**Task description**
In the records below, find the lines that include "방문하지" and copy each.

Plain-text document sources
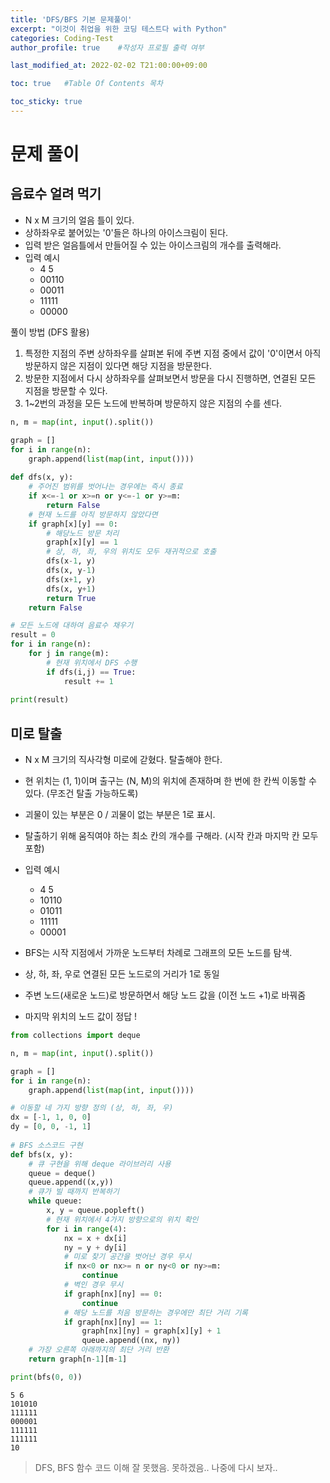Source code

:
 ```yaml
---
title: 'DFS/BFS 기본 문제풀이' 
excerpt: "이것이 취업을 위한 코딩 테스트다 with Python"
categories: Coding-Test
author_profile: true    #작성자 프로필 출력 여부

last_modified_at: 2022-02-02 T21:00:00+09:00

toc: true   #Table Of Contents 목차 

toc_sticky: true
---
```


# 문제 풀이

## 음료수 얼려 먹기 
- N x M 크기의 얼음 틀이 있다.
- 상하좌우로 붙어있는 '0'들은 하나의 아이스크림이 된다.
- 입력 받은 얼음틀에서 만들어질 수 있는 아이스크림의 개수를 출력해라.
- 입력 예시
    - 4 5
    - 00110
    - 00011
    - 11111
    - 00000

풀이 방법 (DFS 활용)
1. 특정한 지점의 주변 상하좌우를 살펴본 뒤에 주변 지점 중에서 값이 '0'이면서 아직 방문하지 않은 지점이 있다면 해당 지점을 방문한다.
2. 방문한 지점에서 다시 상하좌우를 살펴보면서 방문을 다시 진행하면, 연결된 모든 지점을 방문할 수 있다.
3. 1~2번의 과정을 모든 노드에 반복하며 방문하지 않은 지점의 수를 센다.


```python
n, m = map(int, input().split())

graph = []
for i in range(n):
    graph.append(list(map(int, input())))
    
def dfs(x, y):
    # 주어진 범위를 벗어나는 경우에는 즉시 종료
    if x<=-1 or x>=n or y<=-1 or y>=m:
        return False
    # 현재 노드를 아직 방문하지 않았다면
    if graph[x][y] == 0:
        # 해당노드 방문 처리
        graph[x][y] == 1
        # 상, 하, 좌, 우의 위치도 모두 재귀적으로 호출
        dfs(x-1, y)
        dfs(x, y-1)
        dfs(x+1, y)
        dfs(x, y+1)
        return True
    return False

# 모든 노드에 대하여 음료수 채우기
result = 0
for i in range(n):
    for j in range(m):
        # 현재 위치에서 DFS 수행
        if dfs(i,j) == True:
            result += 1
            
print(result)  
```

## 미로 탈출
- N x M 크기의 직사각형 미로에 갇혔다. 탈출해야 한다.
- 현 위치는 (1, 1)이며 출구는 (N, M)의 위치에 존재하며 한 번에 한 칸씩 이동할 수 있다. (무조건 탈출 가능하도록)
- 괴물이 있는 부분은 0 / 괴물이 없는 부분은 1로 표시.
- 탈출하기 위해 움직여야 하는 최소 칸의 개수를 구해라. (시작 칸과 마지막 칸 모두 포함)
- 입력 예시
    - 4 5
    - 10110
    - 01011
    - 11111
    - 00001

- BFS는 시작 지점에서 가까운 노드부터 차례로 그래프의 모든 노드를 탐색.
- 상, 하, 좌, 우로 연결된 모든 노드로의 거리가 1로 동일
- 주변 노드(새로운 노드)로 방문하면서 해당 노드 값을 (이전 노드 +1)로 바꿔줌
- 마지막 위치의 노드 값이 정답 !


```python
from collections import deque

n, m = map(int, input().split())

graph = []
for i in range(n):
    graph.append(list(map(int, input())))

# 이동할 네 가지 방향 정의 (상, 하, 좌, 우)
dx = [-1, 1, 0, 0]
dy = [0, 0, -1, 1]
    
# BFS 소스코드 구현
def bfs(x, y):
    # 큐 구현을 위해 deque 라이브러리 사용
    queue = deque()
    queue.append((x,y))
    # 큐가 빌 때까지 반복하기
    while queue:
        x, y = queue.popleft()
        # 현재 위치에서 4가지 방향으로의 위치 확인
        for i in range(4):
            nx = x + dx[i]
            ny = y + dy[i]
            # 미로 찾기 공간을 벗어난 경우 무시
            if nx<0 or nx>= n or ny<0 or ny>=m:
                continue
            # 벽인 경우 무시
            if graph[nx][ny] == 0:
                continue
            # 해당 노드를 처음 방문하는 경우에만 최단 거리 기록
            if graph[nx][ny] == 1:
                graph[nx][ny] = graph[x][y] + 1
                queue.append((nx, ny))
    # 가장 오른쪽 아래까지의 최단 거리 반환
    return graph[n-1][m-1]

print(bfs(0, 0))
```

    5 6
    101010
    111111
    000001
    111111
    111111
    10
    

> DFS, BFS 함수 코드 이해 잘 못했음. 못하겠음.. 나중에 다시 보자..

**Solved problem**
1. 특정한 지점의 주변 상하좌우를 살펴본 뒤에 주변 지점 중에서 값이 '0'이면서 아직 방문하지 않은 지점이 있다면 해당 지점을 방문한다.
3. 1~2번의 과정을 모든 노드에 반복하며 방문하지 않은 지점의 수를 센다.
    # 현재 노드를 아직 방문하지 않았다면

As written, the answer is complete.